On March 28, 1935, “Triumph of the Will” – directed, produced, edited and co-written by Leni Riefenstahl – was released. The film documents the 1934 Nazi Party Congress held in Nuremberg Sept. 5-8 of that year. Over the course of those four days, more than 700,000 Nazi supporters attended some portion of the carefully choreographed proceedings.
Since its first showing in 1935, “Triumph of the Will” has been acclaimed as one of the greatest propaganda films of all time. During the four days of filming, Riefenstahl orchestrated a crew of 150, utilizing 30 bulky cameras; she managed to transform the Nazi Party rally into an aesthetically stunning pageant of “marches, parades, speeches, and processions,” according to Wikipedia.
Employing her directorial magic, she was even able to turn the filming of the feeding, clothing and sheltering of Hitler youth camped outside the city limits of Nuremberg into a cinematic celebration of youthful energy and innocence.
As editor of the ambitious project, Riefenstahl faced the onerous task of reducing 61 hours of raw film footage into just under two hours of playing time.

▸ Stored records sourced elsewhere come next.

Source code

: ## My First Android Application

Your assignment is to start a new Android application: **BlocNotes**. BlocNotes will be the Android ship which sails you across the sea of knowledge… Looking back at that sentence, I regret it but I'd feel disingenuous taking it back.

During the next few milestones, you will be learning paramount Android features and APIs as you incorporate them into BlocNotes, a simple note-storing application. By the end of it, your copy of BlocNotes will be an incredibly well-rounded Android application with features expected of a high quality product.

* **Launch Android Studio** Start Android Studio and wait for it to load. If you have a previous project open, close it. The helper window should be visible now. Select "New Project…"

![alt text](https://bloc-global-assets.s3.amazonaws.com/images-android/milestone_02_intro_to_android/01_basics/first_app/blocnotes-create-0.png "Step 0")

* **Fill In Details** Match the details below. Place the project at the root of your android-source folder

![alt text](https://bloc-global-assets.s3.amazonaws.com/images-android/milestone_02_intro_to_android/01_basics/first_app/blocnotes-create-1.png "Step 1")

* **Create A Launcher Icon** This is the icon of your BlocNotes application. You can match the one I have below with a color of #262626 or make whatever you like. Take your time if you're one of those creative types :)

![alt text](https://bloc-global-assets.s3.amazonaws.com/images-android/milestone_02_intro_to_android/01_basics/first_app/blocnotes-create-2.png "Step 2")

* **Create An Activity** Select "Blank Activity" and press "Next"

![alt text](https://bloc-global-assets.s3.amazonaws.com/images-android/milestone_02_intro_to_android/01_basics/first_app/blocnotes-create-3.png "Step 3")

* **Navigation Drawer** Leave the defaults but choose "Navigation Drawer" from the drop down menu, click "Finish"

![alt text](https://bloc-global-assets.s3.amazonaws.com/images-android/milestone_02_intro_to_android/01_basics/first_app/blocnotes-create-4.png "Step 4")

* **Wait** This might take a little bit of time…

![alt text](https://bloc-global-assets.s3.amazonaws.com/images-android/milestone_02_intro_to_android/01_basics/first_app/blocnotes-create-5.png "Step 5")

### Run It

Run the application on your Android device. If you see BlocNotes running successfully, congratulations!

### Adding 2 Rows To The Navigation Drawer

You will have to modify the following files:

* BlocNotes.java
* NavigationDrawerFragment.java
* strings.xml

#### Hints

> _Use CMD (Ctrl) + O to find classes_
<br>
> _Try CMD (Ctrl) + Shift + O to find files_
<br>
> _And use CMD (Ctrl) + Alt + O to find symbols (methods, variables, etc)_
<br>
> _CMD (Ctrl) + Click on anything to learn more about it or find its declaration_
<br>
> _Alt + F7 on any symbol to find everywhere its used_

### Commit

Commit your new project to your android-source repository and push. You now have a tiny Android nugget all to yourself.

Over the years, I have watched “Triumph of the Will” three or four times. Each viewing has left me frightened, angry and somewhat confused by Riefenstahl’s immense, and admittedly seductive, talent. Her cameras create heroic, even beautiful, portraits of the cast of characters, but the problem is that the characters are all from hell: Adolf Hitler (Der Fuhrer), Heinrich Himmler, Herman Goering, Martin Bormann, Joseph Goebbels, Rudolph Hess and Reinhard Heydrich … just for starters!
Perhaps the most ominous words of the entire film come from Deputy Fuhrer Rudolph Hess, who, as the opening speaker of the Nazi Party Congress, turns to Hitler and proclaims: “Sie sind Deutschland!” (“You are Germany!”). When one man becomes the stand-in for an entire nation, that nation is doomed.
And yet, and yet … Riefenstahl has claimed that back in 1934, when she was in her early 30s, she had no knowledge of Hitler’s genocidal intentions. Indeed, she has claimed that her film was not propaganda at all, but rather pure documentary. She has said in her defense – and she happens to be correct in this regard – that “Triumph of the Will” contains “not one single anti-Semitic word.” Indeed, the word “Nazi” is not spoken in the film either.
Nevertheless, during each of my viewings of the film, I have felt a haunting sense of menace. The fact that Riefenstahl almost, but not quite, seduces me with her artistry serves to deepen my sense of menace and confusion.
After all, I know what actually happened in the years following the Nuremberg Nazi Congress of 1934. I, like most of you, have borne witness to those photographed piles of corpses; all of us live after Auschwitz. With all her artistic genius, Riefenstahl’s brilliant work of propaganda cannot turn the events she documents into a ceremony of innocence.
I recently had the opportunity to share my confused reactions to “Triumph of the Will” with my friend, Phil Rosen, who taught film for many years at Brown. During our back-and-forth, Rosen pointed out that Walter Benjamin (1892-1940), a noted German-Jewish philosopher and cultural critic, may have an explanation for my emotional confusion: Benjamin, in essence, has written that Fascism aestheticizes the political.
That is to say that Fascists/Nazis attempt to turn their politics, as ugly and brutal as that might be, into something beautiful.
While Riefenstahl tries to beautify and ennoble the Nazi politics of “Sieg Heil,” outstretched arm salutes, torchlight military marches, and adoration, indeed worship, of Adolf Hitler, even her most skillful work cannot turn propaganda into true beauty.
The Nazis brought not beauty but the ugliness of moral depravity into our world – the untruth of the triumph of the irrational mob.